ASSIGNMENT
Locate every line below that contains the word "Temporal" and copy it.

SUPPLIED ENTRIES
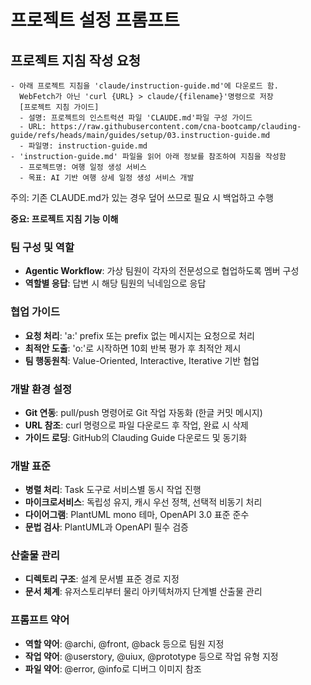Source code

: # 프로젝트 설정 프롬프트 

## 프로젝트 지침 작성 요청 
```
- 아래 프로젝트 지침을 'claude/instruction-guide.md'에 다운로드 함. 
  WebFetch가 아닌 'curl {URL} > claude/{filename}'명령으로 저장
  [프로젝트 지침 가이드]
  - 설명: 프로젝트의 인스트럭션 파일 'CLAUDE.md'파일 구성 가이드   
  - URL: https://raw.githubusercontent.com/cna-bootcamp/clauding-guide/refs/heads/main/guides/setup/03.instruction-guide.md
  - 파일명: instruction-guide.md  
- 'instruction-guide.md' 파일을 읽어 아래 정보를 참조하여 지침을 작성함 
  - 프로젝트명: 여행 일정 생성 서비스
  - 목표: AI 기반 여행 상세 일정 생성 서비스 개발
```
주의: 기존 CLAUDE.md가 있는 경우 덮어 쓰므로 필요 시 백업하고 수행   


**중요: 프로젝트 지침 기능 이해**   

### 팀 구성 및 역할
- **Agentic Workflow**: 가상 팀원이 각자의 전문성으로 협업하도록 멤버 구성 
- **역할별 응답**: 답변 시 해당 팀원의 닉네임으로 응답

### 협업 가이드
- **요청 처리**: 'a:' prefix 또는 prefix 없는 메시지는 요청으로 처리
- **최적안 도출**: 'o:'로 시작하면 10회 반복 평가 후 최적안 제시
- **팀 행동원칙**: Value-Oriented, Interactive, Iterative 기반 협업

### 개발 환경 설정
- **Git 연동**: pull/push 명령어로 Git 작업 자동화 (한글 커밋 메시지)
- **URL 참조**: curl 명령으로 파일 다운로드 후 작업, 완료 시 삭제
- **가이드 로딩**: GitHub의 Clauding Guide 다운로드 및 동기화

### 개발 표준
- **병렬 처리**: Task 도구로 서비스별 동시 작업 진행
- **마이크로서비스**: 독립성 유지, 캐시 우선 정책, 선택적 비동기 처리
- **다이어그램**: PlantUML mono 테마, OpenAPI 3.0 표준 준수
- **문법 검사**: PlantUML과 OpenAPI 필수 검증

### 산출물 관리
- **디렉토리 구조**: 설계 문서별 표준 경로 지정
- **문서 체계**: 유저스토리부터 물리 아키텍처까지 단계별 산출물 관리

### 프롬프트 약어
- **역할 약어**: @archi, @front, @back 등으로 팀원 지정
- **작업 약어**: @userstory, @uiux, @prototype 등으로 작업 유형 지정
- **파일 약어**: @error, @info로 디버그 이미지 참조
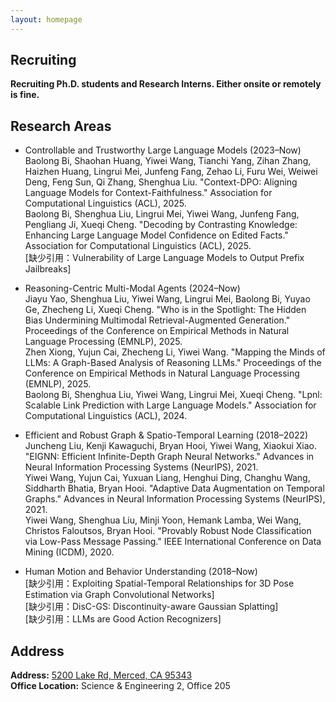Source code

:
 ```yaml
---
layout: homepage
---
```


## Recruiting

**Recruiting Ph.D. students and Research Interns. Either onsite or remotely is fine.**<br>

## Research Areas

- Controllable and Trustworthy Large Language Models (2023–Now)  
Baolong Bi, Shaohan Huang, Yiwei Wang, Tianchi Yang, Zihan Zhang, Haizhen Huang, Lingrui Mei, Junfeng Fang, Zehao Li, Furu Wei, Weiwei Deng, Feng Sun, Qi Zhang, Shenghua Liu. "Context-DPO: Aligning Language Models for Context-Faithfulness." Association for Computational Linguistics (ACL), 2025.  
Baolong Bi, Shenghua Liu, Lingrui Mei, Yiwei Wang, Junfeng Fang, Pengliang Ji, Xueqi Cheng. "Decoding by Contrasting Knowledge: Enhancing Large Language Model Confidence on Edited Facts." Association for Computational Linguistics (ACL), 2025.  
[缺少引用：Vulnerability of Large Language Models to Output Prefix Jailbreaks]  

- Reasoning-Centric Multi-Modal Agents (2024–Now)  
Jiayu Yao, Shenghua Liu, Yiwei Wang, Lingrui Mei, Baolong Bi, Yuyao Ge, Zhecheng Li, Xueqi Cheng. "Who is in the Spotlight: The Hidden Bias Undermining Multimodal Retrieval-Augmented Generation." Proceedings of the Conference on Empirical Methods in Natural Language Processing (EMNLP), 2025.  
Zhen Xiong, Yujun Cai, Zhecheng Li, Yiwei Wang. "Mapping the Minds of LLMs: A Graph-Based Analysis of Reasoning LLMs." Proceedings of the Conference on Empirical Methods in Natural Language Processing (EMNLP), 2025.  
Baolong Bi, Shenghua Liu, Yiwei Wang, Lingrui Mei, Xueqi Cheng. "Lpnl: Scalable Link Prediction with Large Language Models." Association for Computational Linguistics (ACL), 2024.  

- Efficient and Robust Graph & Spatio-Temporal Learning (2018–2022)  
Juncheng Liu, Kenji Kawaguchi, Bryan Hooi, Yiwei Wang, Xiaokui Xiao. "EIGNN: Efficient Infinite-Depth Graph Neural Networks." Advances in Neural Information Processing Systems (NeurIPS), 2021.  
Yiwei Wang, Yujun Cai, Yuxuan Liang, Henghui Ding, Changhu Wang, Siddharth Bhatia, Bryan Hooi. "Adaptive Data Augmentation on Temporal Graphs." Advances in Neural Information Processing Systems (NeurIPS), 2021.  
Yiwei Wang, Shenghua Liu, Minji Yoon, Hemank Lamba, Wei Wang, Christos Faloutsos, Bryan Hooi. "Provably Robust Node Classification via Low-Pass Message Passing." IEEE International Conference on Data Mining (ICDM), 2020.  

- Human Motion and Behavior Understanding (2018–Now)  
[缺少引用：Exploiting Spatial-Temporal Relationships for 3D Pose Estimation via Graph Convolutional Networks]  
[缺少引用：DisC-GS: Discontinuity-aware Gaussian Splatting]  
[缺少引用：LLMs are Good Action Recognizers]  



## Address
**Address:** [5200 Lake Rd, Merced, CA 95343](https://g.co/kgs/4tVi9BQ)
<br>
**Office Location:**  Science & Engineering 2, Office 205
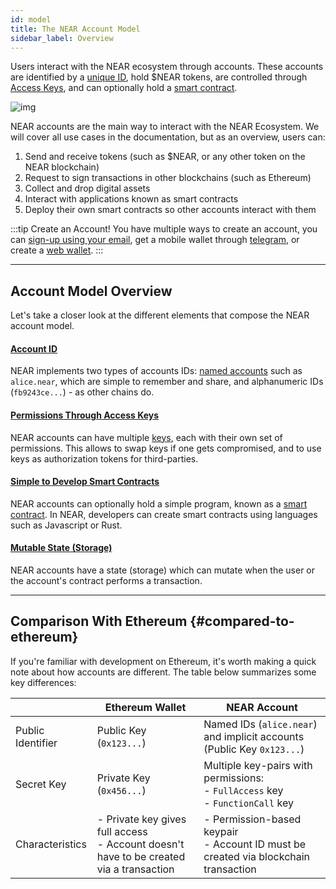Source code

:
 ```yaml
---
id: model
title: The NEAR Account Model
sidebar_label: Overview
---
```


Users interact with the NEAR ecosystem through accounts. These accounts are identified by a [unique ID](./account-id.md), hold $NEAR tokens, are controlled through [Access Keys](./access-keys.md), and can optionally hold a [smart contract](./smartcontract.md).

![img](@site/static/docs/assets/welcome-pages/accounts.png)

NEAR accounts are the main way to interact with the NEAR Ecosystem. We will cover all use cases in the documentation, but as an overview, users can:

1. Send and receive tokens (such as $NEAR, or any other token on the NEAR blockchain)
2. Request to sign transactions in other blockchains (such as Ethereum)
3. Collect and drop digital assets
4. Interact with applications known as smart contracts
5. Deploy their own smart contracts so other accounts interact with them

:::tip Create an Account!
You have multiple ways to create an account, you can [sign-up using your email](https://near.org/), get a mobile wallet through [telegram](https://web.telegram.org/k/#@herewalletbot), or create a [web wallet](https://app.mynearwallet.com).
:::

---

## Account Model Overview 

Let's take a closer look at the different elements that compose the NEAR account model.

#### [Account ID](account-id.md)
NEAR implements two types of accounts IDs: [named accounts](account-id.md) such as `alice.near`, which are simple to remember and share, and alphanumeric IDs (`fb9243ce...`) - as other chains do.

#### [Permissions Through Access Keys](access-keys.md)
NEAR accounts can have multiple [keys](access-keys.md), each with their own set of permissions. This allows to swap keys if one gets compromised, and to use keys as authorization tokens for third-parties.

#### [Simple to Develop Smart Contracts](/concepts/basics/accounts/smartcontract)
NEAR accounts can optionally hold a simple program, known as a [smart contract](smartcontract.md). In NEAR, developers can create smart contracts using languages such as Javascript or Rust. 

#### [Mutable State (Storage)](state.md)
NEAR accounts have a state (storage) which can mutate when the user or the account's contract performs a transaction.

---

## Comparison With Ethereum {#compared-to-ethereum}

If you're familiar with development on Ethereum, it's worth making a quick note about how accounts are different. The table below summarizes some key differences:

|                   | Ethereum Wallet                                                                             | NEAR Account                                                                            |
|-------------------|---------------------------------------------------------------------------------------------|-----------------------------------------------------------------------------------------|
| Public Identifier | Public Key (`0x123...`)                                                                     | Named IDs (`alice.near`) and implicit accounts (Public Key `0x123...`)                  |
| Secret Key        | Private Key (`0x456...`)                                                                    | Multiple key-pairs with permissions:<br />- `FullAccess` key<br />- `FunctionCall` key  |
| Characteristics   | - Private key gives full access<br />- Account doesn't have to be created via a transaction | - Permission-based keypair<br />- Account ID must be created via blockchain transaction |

YOUR RESPONSE
- Efficient and Robust Graph & Spatio-Temporal Learning (2018–2022)  
Yiwei Wang, Yujun Cai, Yuxuan Liang, Henghui Ding, Changhu Wang, Siddharth Bhatia, Bryan Hooi. "Adaptive Data Augmentation on Temporal Graphs." Advances in Neural Information Processing Systems (NeurIPS), 2021.  
[缺少引用：Exploiting Spatial-Temporal Relationships for 3D Pose Estimation via Graph Convolutional Networks]  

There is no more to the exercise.